The first was that he is no longer the young chef in town, he says, laughing. "I was always the young one," he says. "I was always the baby who looked up to Neil [Perry] and all those guys."
What that means, he explains, is that he feels a responsibility to help lead the industry and champion new talent. When it came time to celebrate Aria's anniversary in October, he hosted an intimate dinner in the harbourside dining room, inviting some of the industry's youngest rising stars.
"I did that for a reason," he says. "We are a small industry that sometimes cops a lot of flak and we have to be strong and united. It's up to people like Neil and Pete Gilmore and myself, the guys who've been around for a long time, to embody that. It's really important."
But 2019 hasn't all been Champagne and celebrations. In May, Moran and his co-owner Bruce Solomon announced they were closing Aria Brisbane, after 10 years of acclaimed service.
"The lease was up. The place is a development site. They were offering tenure, but not enough to renovate it."
Moran admits the closure was a sad chapter of 2019 but is adamant it was the right decision.
"I renovated [Aria Sydney] three years ago and gutted it. I took every tile, every tap out of the place and redid it all. Even though the food in Brisbane was up to standard, it just felt as though the space needed work and money, and I just wasn't prepared to spend that on other people's buildings. It was time to go."
Closing the Brisbane site helped Moran to clarify his vision for Aria in Sydney, deciding to make the fine-diner a solo star.
"We're here for a long time. We're very lucky to be able to do that. Aria's the flagship and always will be. I'll probably never open another Aria.

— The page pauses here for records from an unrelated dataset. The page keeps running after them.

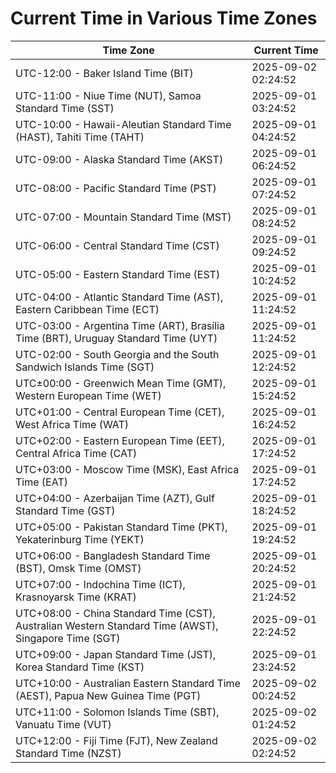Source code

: # Current Time in Various Time Zones

| Time Zone | Current Time |
|-----------|--------------|
| UTC-12:00 - Baker Island Time (BIT) | 2025-09-02 02:24:52 |
| UTC-11:00 - Niue Time (NUT), Samoa Standard Time (SST) | 2025-09-01 03:24:52 |
| UTC-10:00 - Hawaii-Aleutian Standard Time (HAST), Tahiti Time (TAHT) | 2025-09-01 04:24:52 |
| UTC-09:00 - Alaska Standard Time (AKST) | 2025-09-01 06:24:52 |
| UTC-08:00 - Pacific Standard Time (PST) | 2025-09-01 07:24:52 |
| UTC-07:00 - Mountain Standard Time (MST) | 2025-09-01 08:24:52 |
| UTC-06:00 - Central Standard Time (CST) | 2025-09-01 09:24:52 |
| UTC-05:00 - Eastern Standard Time (EST) | 2025-09-01 10:24:52 |
| UTC-04:00 - Atlantic Standard Time (AST), Eastern Caribbean Time (ECT) | 2025-09-01 11:24:52 |
| UTC-03:00 - Argentina Time (ART), Brasília Time (BRT), Uruguay Standard Time (UYT) | 2025-09-01 11:24:52 |
| UTC-02:00 - South Georgia and the South Sandwich Islands Time (SGT) | 2025-09-01 12:24:52 |
| UTC±00:00 - Greenwich Mean Time (GMT), Western European Time (WET) | 2025-09-01 15:24:52 |
| UTC+01:00 - Central European Time (CET), West Africa Time (WAT) | 2025-09-01 16:24:52 |
| UTC+02:00 - Eastern European Time (EET), Central Africa Time (CAT) | 2025-09-01 17:24:52 |
| UTC+03:00 - Moscow Time (MSK), East Africa Time (EAT) | 2025-09-01 17:24:52 |
| UTC+04:00 - Azerbaijan Time (AZT), Gulf Standard Time (GST) | 2025-09-01 18:24:52 |
| UTC+05:00 - Pakistan Standard Time (PKT), Yekaterinburg Time (YEKT) | 2025-09-01 19:24:52 |
| UTC+06:00 - Bangladesh Standard Time (BST), Omsk Time (OMST) | 2025-09-01 20:24:52 |
| UTC+07:00 - Indochina Time (ICT), Krasnoyarsk Time (KRAT) | 2025-09-01 21:24:52 |
| UTC+08:00 - China Standard Time (CST), Australian Western Standard Time (AWST), Singapore Time (SGT) | 2025-09-01 22:24:52 |
| UTC+09:00 - Japan Standard Time (JST), Korea Standard Time (KST) | 2025-09-01 23:24:52 |
| UTC+10:00 - Australian Eastern Standard Time (AEST), Papua New Guinea Time (PGT) | 2025-09-02 00:24:52 |
| UTC+11:00 - Solomon Islands Time (SBT), Vanuatu Time (VUT) | 2025-09-02 01:24:52 |
| UTC+12:00 - Fiji Time (FJT), New Zealand Standard Time (NZST) | 2025-09-02 02:24:52 |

"Like most people, Moran found that turning 50 came with its fair share of introspection.
"I had an ambition five years ago to open 100 restaurants. I think that's changed. I've got kids. Not that I'm taking it easy because I'll never take it easy, but my son's finishing his HSC this year. He's going to Melbourne. The thought of my son leaving home… Fuck! You know?"
He also decided it was time to give more time and energy to supporting others, intensifying his efforts to support struggling farmers. As a fourth generation farmer, Moran has long been a passionate advocate for farmers and producers, highlighting their stories in the TV series Paddock to Plate.
But as drought continues to ravage the country, Moran has teamed up with the global social enterprise Thankful to launch the Thankful4Farmers campaign, which raises funds and support for farmers in need.
"Being a farmer and knowing how hard it is, and the disconnect between city and country… They're doing it really tough," he says. "There's 40 per cent more chance of killing yourself if you're a farmer. It's unbelievable."
Moran launched the initiative in October, calling on other chefs to help support the cause.
"We've spent about a year on it now and it's all coming together," he says. "It's just been beautiful. It's not about me, it's all about the farmers. I don't care who comes on board as long as they help."